PROBLEM STATEMENT: In the listing below, find the line with "1. **Text**: Inventory" and the line with "1. **Border** > **Width** > **Bottom**: 1". Repeat those two lines and all lines between them exactly.

*** SOURCE MATERIAL ***

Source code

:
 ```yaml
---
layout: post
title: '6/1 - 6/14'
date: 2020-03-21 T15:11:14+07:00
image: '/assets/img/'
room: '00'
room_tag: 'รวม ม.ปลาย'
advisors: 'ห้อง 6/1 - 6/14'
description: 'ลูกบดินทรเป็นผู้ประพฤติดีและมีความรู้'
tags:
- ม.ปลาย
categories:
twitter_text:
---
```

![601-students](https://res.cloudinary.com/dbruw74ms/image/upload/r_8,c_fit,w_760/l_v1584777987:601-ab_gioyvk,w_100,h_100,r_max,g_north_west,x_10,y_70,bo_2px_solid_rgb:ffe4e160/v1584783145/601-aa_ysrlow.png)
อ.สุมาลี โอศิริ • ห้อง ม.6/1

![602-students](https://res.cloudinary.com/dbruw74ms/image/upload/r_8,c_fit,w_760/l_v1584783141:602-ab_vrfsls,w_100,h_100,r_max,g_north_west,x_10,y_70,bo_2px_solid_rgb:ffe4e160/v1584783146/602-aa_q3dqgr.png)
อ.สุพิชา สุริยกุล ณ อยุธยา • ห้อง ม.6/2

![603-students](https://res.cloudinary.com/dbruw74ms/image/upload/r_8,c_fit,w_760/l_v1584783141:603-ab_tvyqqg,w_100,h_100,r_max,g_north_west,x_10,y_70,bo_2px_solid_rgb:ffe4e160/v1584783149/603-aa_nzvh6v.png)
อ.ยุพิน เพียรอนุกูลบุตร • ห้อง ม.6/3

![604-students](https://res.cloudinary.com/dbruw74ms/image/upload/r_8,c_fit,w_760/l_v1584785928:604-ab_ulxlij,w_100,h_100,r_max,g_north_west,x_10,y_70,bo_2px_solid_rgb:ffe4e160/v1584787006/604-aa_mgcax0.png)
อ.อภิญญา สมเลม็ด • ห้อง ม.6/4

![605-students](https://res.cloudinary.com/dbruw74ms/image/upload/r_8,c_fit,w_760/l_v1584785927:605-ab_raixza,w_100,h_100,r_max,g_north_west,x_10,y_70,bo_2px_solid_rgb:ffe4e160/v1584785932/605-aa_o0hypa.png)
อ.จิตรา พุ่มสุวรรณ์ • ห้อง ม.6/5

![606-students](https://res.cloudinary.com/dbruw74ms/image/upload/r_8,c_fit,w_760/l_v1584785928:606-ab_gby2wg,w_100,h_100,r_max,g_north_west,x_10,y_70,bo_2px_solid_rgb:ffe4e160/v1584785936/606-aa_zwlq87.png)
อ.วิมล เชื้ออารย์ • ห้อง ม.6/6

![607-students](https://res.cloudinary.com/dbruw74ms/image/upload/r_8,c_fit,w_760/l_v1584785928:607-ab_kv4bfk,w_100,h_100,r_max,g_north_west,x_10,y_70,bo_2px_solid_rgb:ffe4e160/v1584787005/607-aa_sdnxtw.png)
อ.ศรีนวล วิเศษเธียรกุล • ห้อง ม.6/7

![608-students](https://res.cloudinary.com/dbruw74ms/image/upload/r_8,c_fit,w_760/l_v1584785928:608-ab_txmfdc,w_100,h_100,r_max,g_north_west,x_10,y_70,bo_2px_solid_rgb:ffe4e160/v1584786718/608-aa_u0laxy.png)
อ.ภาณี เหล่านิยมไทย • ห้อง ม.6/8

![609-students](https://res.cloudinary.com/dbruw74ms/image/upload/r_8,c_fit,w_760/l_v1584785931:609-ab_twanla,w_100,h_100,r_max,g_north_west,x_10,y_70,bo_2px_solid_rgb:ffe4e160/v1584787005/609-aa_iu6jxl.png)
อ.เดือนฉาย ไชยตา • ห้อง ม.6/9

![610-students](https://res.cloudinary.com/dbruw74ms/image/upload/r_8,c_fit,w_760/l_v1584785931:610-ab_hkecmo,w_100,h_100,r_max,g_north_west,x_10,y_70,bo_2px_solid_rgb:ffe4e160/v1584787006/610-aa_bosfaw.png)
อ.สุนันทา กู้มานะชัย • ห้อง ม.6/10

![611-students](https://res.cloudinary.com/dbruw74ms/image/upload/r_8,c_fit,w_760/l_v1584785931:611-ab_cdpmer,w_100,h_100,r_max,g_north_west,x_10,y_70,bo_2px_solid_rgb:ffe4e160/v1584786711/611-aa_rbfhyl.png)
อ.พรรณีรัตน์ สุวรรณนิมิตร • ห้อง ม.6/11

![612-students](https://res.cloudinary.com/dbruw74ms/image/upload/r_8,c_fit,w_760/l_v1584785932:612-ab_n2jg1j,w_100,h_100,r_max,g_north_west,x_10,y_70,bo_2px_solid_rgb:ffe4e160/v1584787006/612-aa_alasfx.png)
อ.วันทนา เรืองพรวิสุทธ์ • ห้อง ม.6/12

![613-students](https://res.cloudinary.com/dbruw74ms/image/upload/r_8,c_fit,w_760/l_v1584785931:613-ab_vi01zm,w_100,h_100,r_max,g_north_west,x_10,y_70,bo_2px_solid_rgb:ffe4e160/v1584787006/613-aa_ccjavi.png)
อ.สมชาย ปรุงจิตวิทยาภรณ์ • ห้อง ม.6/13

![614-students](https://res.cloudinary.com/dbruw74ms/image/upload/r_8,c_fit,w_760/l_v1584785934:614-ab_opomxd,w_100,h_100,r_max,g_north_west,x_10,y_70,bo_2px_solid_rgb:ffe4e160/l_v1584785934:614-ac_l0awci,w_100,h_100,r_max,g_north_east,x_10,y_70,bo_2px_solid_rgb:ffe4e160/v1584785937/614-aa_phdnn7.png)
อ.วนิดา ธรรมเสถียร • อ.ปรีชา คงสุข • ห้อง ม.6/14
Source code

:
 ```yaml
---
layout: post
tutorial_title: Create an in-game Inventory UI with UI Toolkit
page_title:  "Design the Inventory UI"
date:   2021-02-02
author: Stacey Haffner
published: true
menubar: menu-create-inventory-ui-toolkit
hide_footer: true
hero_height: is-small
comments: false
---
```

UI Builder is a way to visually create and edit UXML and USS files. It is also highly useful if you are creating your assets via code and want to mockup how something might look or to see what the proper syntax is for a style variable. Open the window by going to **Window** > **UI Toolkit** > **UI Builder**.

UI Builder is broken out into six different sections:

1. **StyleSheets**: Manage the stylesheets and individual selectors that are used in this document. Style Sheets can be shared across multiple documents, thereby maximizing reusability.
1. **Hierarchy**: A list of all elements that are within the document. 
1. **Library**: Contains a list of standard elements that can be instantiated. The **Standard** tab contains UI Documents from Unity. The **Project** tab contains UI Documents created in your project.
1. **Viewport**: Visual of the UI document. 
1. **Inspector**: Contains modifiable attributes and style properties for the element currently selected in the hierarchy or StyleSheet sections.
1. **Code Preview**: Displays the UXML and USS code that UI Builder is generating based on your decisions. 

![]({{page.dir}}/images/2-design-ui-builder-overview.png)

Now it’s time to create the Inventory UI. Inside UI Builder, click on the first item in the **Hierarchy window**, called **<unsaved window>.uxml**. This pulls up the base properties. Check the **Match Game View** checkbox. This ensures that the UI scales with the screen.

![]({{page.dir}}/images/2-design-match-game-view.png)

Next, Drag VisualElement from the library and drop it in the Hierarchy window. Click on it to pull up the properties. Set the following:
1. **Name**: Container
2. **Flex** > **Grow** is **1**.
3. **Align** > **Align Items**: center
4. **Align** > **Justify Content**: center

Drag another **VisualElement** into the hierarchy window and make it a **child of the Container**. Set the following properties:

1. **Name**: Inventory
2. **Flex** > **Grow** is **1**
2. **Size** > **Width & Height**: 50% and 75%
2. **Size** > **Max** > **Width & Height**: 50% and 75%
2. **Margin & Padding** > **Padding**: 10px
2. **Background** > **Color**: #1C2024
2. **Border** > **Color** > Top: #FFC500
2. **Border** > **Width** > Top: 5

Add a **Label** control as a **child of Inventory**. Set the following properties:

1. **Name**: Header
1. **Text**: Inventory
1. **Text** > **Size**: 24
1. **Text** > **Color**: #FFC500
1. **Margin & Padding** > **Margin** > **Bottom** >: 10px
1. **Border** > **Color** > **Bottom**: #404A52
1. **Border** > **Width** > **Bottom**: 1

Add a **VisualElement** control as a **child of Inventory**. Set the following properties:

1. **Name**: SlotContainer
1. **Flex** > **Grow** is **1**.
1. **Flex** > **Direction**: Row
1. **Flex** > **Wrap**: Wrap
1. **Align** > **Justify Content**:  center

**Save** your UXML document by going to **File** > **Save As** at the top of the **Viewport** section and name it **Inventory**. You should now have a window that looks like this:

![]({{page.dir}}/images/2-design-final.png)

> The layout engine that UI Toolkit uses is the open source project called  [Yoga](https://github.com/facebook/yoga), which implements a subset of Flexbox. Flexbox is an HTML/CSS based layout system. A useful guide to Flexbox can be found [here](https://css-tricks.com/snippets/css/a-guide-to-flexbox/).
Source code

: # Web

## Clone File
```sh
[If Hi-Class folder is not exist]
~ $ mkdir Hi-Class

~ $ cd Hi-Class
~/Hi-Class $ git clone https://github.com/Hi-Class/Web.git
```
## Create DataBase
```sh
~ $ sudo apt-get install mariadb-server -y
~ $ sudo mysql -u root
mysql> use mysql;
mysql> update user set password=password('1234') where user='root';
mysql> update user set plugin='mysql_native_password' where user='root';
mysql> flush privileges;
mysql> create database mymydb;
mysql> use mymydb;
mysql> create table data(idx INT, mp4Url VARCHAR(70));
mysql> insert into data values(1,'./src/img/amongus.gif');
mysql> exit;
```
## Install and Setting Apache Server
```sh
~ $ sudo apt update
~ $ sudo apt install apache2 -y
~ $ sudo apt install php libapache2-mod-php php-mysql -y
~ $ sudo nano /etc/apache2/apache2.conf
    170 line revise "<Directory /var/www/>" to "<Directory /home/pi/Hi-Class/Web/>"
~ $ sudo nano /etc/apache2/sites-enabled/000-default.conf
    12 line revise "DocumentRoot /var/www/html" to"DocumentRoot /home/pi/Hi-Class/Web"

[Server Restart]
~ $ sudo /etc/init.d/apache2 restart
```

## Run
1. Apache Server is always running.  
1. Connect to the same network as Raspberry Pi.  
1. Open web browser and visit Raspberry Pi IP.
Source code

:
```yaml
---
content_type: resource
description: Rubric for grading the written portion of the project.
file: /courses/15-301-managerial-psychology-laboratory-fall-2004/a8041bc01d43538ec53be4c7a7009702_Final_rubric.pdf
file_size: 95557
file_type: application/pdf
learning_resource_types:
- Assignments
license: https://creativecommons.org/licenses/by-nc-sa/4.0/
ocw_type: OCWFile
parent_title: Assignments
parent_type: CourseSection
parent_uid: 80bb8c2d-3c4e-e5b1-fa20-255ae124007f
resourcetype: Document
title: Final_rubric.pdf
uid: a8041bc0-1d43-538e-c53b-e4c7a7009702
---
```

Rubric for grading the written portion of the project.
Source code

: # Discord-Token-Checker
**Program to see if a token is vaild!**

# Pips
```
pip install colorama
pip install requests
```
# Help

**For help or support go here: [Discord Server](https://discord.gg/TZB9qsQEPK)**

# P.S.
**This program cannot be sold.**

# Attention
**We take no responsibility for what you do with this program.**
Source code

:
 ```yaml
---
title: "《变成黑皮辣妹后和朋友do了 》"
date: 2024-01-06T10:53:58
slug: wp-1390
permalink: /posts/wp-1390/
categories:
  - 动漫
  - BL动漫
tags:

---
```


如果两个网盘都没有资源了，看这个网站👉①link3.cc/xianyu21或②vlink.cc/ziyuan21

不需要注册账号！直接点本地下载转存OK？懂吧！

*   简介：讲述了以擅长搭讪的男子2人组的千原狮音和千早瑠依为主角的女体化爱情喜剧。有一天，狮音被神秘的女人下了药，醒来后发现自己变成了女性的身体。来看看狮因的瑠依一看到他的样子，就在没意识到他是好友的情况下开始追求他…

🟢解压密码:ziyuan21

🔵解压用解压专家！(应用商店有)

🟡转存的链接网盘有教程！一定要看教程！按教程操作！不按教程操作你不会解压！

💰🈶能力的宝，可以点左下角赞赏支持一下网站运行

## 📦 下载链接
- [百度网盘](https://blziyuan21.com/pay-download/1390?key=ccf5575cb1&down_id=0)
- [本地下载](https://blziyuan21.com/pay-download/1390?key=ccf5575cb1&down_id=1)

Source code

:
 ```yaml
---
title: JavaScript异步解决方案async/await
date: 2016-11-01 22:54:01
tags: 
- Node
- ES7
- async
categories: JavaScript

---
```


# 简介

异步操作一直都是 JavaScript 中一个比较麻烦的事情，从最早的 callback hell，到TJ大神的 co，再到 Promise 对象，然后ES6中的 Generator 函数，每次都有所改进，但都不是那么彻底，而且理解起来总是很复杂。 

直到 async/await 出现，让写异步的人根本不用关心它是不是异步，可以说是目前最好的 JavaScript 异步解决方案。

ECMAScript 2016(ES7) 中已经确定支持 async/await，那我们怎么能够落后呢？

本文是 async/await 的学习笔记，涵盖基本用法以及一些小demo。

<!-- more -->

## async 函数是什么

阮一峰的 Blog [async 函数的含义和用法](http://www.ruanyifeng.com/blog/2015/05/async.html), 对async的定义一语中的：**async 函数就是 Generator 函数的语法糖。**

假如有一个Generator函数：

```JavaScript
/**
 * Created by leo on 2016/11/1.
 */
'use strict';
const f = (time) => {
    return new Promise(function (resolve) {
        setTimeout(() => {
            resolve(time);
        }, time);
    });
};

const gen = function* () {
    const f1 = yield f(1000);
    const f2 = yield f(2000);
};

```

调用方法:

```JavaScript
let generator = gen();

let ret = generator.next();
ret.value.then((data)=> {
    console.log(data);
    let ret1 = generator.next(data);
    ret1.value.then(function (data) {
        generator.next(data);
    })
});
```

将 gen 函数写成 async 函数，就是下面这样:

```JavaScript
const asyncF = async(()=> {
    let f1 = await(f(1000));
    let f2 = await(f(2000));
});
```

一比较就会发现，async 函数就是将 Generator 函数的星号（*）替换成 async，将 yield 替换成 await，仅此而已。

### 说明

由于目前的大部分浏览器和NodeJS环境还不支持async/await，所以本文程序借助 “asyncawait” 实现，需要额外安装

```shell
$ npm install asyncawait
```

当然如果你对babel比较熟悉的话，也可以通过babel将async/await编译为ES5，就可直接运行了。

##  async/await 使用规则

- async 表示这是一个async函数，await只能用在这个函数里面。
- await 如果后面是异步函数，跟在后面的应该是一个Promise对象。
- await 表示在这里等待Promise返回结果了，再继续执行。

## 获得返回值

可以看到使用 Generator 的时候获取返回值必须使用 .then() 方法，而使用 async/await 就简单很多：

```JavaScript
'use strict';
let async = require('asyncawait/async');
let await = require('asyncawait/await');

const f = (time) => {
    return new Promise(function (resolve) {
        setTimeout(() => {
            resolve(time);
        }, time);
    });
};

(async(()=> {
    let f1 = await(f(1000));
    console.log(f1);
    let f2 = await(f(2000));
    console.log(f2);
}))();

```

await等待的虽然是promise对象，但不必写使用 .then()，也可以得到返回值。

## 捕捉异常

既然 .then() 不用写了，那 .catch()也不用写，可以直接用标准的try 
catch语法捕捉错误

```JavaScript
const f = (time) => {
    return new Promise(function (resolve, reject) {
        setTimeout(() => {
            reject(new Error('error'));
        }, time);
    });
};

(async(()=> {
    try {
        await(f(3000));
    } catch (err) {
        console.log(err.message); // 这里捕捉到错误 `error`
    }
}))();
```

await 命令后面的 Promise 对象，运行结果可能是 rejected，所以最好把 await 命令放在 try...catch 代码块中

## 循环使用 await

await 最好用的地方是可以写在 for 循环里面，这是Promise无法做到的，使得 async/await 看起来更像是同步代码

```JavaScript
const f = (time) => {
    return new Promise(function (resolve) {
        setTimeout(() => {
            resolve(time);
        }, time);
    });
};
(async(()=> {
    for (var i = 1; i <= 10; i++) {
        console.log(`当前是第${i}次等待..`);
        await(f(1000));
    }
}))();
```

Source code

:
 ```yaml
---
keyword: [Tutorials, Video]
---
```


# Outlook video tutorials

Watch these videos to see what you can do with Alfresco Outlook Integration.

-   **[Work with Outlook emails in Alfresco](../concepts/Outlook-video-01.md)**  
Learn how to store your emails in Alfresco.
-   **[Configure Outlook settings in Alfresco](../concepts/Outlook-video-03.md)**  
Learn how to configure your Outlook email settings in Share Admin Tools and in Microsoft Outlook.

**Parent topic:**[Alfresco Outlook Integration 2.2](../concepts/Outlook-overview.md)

*** End of SOURCE MATERIAL ***

ANSWER TO THIS TASK:
1. **Text**: Inventory
1. **Text** > **Size**: 24
1. **Text** > **Color**: #FFC500
1. **Margin & Padding** > **Margin** > **Bottom** >: 10px
1. **Border** > **Color** > **Bottom**: #404A52
1. **Border** > **Width** > **Bottom**: 1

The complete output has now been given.